Une récente étude menée par la faculté de psychologie de l’Université de Mons (Umons) confirme plusieurs recherches internationales qui montrent à quel point les policiers sont affectés émotionnellement par certains événements qu’ils sont amenés à constater.  Ajoutons que même le personnel intervenant en seconde ligne, parfois non policier, est concerné (analyste opérationnel, personnel réalisant des expertises sur la base de documents/vidéos, personnel administratif assistant des enquêteurs, etc.).

Dans la recherche de l’Umons, près de 40% des répondants présentent des signes de stress post-traumatique.

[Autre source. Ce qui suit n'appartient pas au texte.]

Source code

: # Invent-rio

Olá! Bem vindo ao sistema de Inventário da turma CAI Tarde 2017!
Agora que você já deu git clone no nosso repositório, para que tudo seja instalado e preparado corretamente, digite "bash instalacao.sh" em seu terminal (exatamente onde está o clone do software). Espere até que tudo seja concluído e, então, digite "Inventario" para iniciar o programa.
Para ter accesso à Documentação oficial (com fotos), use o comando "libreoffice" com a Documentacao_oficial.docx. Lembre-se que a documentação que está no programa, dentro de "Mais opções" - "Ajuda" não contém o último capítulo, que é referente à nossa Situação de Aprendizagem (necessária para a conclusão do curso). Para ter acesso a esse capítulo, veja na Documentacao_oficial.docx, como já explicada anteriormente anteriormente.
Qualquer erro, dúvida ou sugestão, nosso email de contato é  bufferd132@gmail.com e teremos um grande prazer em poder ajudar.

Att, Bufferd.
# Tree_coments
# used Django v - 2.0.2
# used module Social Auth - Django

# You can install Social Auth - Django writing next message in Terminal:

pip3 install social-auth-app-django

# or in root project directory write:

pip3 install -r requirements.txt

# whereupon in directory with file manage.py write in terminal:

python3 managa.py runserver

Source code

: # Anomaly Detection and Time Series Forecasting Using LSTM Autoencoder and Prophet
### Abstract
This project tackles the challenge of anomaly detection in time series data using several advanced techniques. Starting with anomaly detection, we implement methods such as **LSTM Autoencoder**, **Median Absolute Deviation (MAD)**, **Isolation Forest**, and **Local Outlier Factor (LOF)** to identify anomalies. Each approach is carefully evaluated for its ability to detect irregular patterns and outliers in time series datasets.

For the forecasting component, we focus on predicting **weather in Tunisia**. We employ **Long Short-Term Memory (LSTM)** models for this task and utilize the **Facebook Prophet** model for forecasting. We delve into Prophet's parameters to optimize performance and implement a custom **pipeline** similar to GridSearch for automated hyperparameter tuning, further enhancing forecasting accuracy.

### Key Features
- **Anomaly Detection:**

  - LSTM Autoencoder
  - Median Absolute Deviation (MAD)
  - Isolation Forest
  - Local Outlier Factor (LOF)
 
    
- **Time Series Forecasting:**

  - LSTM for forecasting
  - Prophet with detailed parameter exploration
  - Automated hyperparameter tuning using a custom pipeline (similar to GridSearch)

Dans 15% des cas, on considère qu’il s’agit même d’un trouble de stress aigu, ce qui confirme les données internationales. Le plus souvent, ce sont les événements entraînant la mort, notamment lors d’accidents de la circulation, les homicides et les suicides, qui sont les plus traumatiques, ainsi que les agressions – comme les faits de mœurs – commis sur des mineurs.

L’étude de l’Umons montre que, malgré leur faible expérience, les aspirants inspecteurs sont également touchés de manière plus importante encore, surtout quand ils sont confrontés à la violence.

Sur le plan personnel, une série de symptômes sont généralement observés :

  • Problème d’insomnie pouvant entraîner des troubles de l’attention, ce qui constitue un risque important lors d’intervention ;
  • De la dépression ;
  • Des tremblements, des flash-back, … ;
  • Une altération de l’humeur ;
  • Un phénomène de dissociation qui se traduit par une sensation de détachement de soi et/ou de son environnement (dépersonnalisation/déréalisation, incapacité à se souvenir d'informations personnelles importantes, …), etc.

Au niveau relationnel, les personnes concernées ont tendance à manifester une forte inquiétude voire de la paranoïa, ce qui les conduit à adopter des comportements d’évitement et à craindre sans cesse pour la sécurité de leur proche. Leur vie sociale et celle de leur entourage sont d’autant plus affectées qu’ils peinent à faire confiance. Ces difficultés touchent avec plus d’acuité ceux qui ont une perception manichéenne du monde.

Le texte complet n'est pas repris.